Regner: Remembering friend, mentor Jim Schneider
Jul 25, 2014 at 1:31p ET
Jim Schneider wasn't an ordinary man -- far from it.
When I heard of his death this week at the age of 62, I felt as if I had lost a family member.
Schneides, as he was known to just about everybody, spent 30 years at the University of Michigan, where he worked to make people like me better.
As media relations director for Michigan's hockey, baseball and football teams, my contact with Schneides -- depending on the season -- was almost daily, especially when I was first starting out in this business.
If it wasn't for his friendship, willingness to help and his coaching, there's little doubt in my mind that I'd be doing something completely different than what I am doing today.
For most of my life, I wanted to work in athletics, but my career lead me down the road to trying to become a documentary filmmaker and a disc jockey.
Once I decided to give sports a try, I had zero contacts and zero opportunity.
Longtime Michigan media relations director Jim Schneider, 62, died earlier this week.
So I became involved in Ann Arbor Public Access TV. I was the producer and host of an interview show called "Sports Scope." It aired every week for a couple of years and helped launch me into a field where I was an utter unknown.

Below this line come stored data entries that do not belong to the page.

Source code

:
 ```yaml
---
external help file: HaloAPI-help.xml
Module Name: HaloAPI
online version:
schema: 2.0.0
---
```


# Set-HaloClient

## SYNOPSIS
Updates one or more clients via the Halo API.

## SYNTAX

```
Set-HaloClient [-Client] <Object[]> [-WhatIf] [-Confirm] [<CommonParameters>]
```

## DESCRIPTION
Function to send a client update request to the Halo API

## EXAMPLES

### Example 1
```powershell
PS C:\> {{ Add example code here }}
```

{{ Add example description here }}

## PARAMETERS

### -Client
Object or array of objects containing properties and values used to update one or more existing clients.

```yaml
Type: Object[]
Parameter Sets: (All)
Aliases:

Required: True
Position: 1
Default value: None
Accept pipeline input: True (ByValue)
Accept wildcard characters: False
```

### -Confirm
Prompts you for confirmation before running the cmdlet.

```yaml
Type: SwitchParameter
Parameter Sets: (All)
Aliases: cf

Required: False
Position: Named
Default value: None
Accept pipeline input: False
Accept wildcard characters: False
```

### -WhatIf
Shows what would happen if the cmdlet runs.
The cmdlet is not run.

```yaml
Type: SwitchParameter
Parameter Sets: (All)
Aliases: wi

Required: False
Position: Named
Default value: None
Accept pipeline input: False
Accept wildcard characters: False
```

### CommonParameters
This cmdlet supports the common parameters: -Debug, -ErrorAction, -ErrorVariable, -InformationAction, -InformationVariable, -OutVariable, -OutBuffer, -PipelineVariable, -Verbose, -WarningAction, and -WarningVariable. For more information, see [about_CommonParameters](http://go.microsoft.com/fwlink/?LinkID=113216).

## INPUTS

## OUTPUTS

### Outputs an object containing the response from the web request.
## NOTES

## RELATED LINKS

That's when Jim Schneider entered my life.
"Sports Scope" covered all sports and teams but was heavy on Michigan athletics. I booked a lot of Michigan players and coaches, and it was Jim that supported the show by introducing me to Michigan's athletic community.
It seemed like every day I was in his office trying to come up with a guest or some sort of angle that I wanted to present.
His office was cluttered and had one chair, which was Jim's. I stood for hours listening to him tell me stories and give me solid pointers on how I could improve.
Schneides also allowed me access to all the photographs in Michigan's athletic archive. The impact of having classic photographs to illustrate a point or an achievement of a guest enhanced "Sports Scope" immeasurably.
Eventually, I thought I had it down, that I could do "Sports Scope" with my eyes closed. I was my own biggest fan.
My reality check came after I did a show with Michigan's hockey captains.
Todd Brost, Joe Lockwood and Brad McCaughey were on for a full hour, and after the program, I was flying. I couldn't wait to see Schneides. I was sure he would share in my enthusiasm of just doing the best hour of television in Ann Arbor Public Access history.
I walked into his office and bellowed, "Jim, did you see 'Sports Scope!'"
"Yeah, I saw it," he replied solemnly. "Art, it took all my will to get through the show. It was like watching a team meeting. Trust me, it was that boring."
We had a long talk after that, and it was at this point when I realized a couple of things:
If you don't have much to say, don't force it. And if you approach your job to entertain yourself, you won't be employed for very long.
After our conversation, Schneides felt kind of bad. He had been brutally honest with me. He felt I had talent and intelligence, but told me I had to get serious and up my game.
As I was leaving his office, he called me back and said something that I will never forget.
"Art, you arrive everyday in this business," he said. "Because there are so many people trying to take what you have and they'll do anything to get it.
"Be aware of your surroundings and pick your friends wisely."
It was the best single piece of advice I have ever been given about the media business.
Once I started working in Detroit, I saw less and less of Schneides. Whenever I would see him, we would talk about everything under the sun, with an emphasis on Michigan athletics.
Over the last several years, he couldn't work any longer, and I would often see this frail man sitting by himself in the Michigan press box and think, "Geez, that guy looks familiar."
Finally, it dawned on me. It was Jim. I'd go over and we'd relive the old days. His voice was weak, but his spirit was strong and sense of humor was still wicked.
The last time I saw him, he told me how happy he was for me. He recalled our little "talk" decades ago, smiled and said, "You haven't changed much. You're still pretty high strung."
We both laughed and then I walked away.
Looking back at it, I should have thanked him for everything he did for me, and am hoping that somehow he knew that what I have today is because he took a chance on helping a longed-hair nobody break into this business.
Jim Schneider was always there for me. He was always there for everybody.
Now he's gone.
My life is better because of him. We should all be so fortunate to have a Jim Schneider in our lives.